El médico es, ante todo, un mortal ser humano. Una persona que estudió hasta dominar la ciencia que tenemos ahora y sabe lo que el hombre, en su limitada inteligencia, ha podido descubrir para curar algunas enfermedades. Lo difícil es saber que vivimos en un mundo plagado de toda clase de enemigos que atentan contra nuestro cuerpo (nuestra materia). Inclusive, desde la concepción misma, el ser humano puede venir con algún error genético grave en su estructura. Al nacer, los microorganismos –que también evolucionaron– amenazan con acabar nuestra existencia. Y, por si fuera poco, hay cientos de enfermedades que aparecen por etapa etaria. En la niñez son unas, en la adultez otras y en la vejez, muchas. Eso sin contar aquellas provocadas por traumatismos en accidentes de toda índole.

La presión arterial, la presión intraocular y los exámenes de laboratorio tienen valores promedios, por lo que no hay una cifra exacta para la normalidad. Hay rangos. Igualmente, aunque una persona haya utilizado algún medicamento durante años, podría desarrollar una reacción alérgica fatal a ese medicamento. Cualquier paciente que vaya a recibir un tratamiento médico quirúrgico, por ejemplo, está bajo riesgo de muerte. Aunque tenga exámenes preoperatorios completos y en orden, siempre existe el caso fortuito de un paro cardiorrespiratorio. Inclusive, extrayendo un diente o una uña encarnada cualquiera podría sufrirlo y morir.

Otro tema es que los médicos no son responsables de verificar los lotes de medicamentos que un hospital adquiere, por ejemplo. Él solo los indica y receta, saber si el producto que recomienda es el químicamente correcto, corresponde a otro profesional. Para eso están los controles de farmacia y drogas, responsables del control de calidad de todos los medicamentos que se utilicen en este país. Cada departamento cumple un rol específico dentro del engranaje de la salud pública.

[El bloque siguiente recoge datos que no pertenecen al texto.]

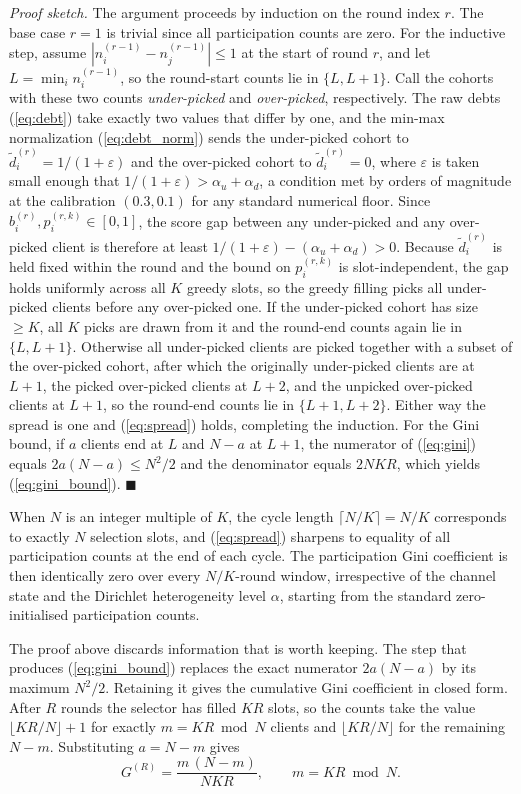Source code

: \documentclass[journal]{IEEEtran}
\newcommand{\revIVE}[1]{#1}
\newcommand{\rev}[1]{#1}
\begin{document}
\textit{Proof sketch.} The argument proceeds by induction on the round index $r$. The base case $r = 1$ is trivial since all participation counts are zero. For the inductive step, assume $|n_i^{(r-1)} - n_j^{(r-1)}| \le 1$ at the start of round $r$, and let $L = \min_i n_i^{(r-1)}$, so the round-start counts lie in $\{L, L+1\}$. Call the cohorts with these two counts \emph{under-picked} and \emph{over-picked}, respectively. The raw debts (\ref{eq:debt}) take exactly two values that differ by one, and the min-max normalization (\ref{eq:debt_norm}) sends the under-picked cohort to $\tilde{d}_i^{(r)} = 1/(1+\varepsilon)$ and the over-picked cohort to $\tilde{d}_i^{(r)} = 0$, \revIVE{where $\varepsilon$ is taken small enough that $1/(1+\varepsilon) > \alpha_u + \alpha_d$, a condition met by orders of magnitude at the calibration $(0.3, 0.1)$ for any standard numerical floor.} Since $b_i^{(r)}, p_i^{(r,k)} \in [0,1]$, the score gap between any under-picked and any over-picked client is therefore at least $1/(1+\varepsilon) - (\alpha_u + \alpha_d) > 0$. \revIVE{Because $\tilde{d}_i^{(r)}$ is held fixed within the round and the bound on $p_i^{(r,k)}$ is slot-independent, the gap holds uniformly across all $K$ greedy slots,} so the greedy filling picks all under-picked clients before any over-picked one. If the under-picked cohort has size $\ge K$, all $K$ picks are drawn from it and the round-end counts again lie in $\{L, L+1\}$. Otherwise all under-picked clients are picked together with a subset of the over-picked cohort, after which the originally under-picked clients are at $L+1$, the picked over-picked clients at $L+2$, and the unpicked over-picked clients at $L+1$, so the round-end counts lie in $\{L+1, L+2\}$. Either way the spread is one and (\ref{eq:spread}) holds, completing the induction. For the Gini bound, if $a$ clients end at $L$ and $N-a$ at $L+1$, the numerator of (\ref{eq:gini}) equals $2a(N-a) \le N^2/2$ and the denominator equals $2NKR$, which yields (\ref{eq:gini_bound}). \hfill$\blacksquare$

When $N$ is an integer multiple of $K$, the cycle length $\lceil N/K \rceil = N/K$ corresponds to exactly $N$ selection slots, and (\ref{eq:spread}) sharpens to equality of all participation counts at the end of each cycle. The participation Gini coefficient is then identically zero over every $N/K$-round window, irrespective of the channel state and the Dirichlet heterogeneity level $\alpha$, starting from the standard zero-initialised participation counts.

\rev{The proof above discards information that is worth keeping. The step that produces (\ref{eq:gini_bound}) replaces the exact numerator $2a(N-a)$ by its maximum $N^2/2$. Retaining it gives the cumulative Gini coefficient in closed form. After $R$ rounds the selector has filled $KR$ slots, so the counts take the value $\lfloor KR/N \rfloor + 1$ for exactly $m = KR \bmod N$ clients and $\lfloor KR/N \rfloor$ for the remaining $N-m$. Substituting $a = N-m$ gives}
\begin{equation}
\rev{G^{(R)} = \frac{m\,(N-m)}{N K R}, \qquad m = KR \bmod N .}
\label{eq:gini_exact}
\end{equation}
\end{document}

Claro que ocurren casos de negligencia médica, igual que existen falsos médicos. Pero, en realidad la mayoría de las veces que se acusa a un galeno de mala praxis, esta no ocurrió. Los familiares, dolidos por la muerte de un ser querido, buscan culpar a quien hizo todo lo posible por salvarle la vida al paciente. Pero, como dije antes, la medicina no es infalible. La mayoría de los doctores somos obsesivos, la profesión nos obliga a serlo, nos empuja a buscar la perfección –algo que no existe en ningún ser humano sobre la tierra– para evitar cualquier error en un tratamiento médico, procurando siempre el bienestar del paciente. No es fácil para algún especialista ver cuando un paciente fallece, a pesar de haber hecho todo lo posible por curarlo. Muchas veces ganamos la batalla contra la enfermedad, pero otras tantas también la perdemos. Cuando ganamos somos héroes, cuando perdemos somos villanos para quienes no aceptan la realidad de nuestra inevitable mortalidad.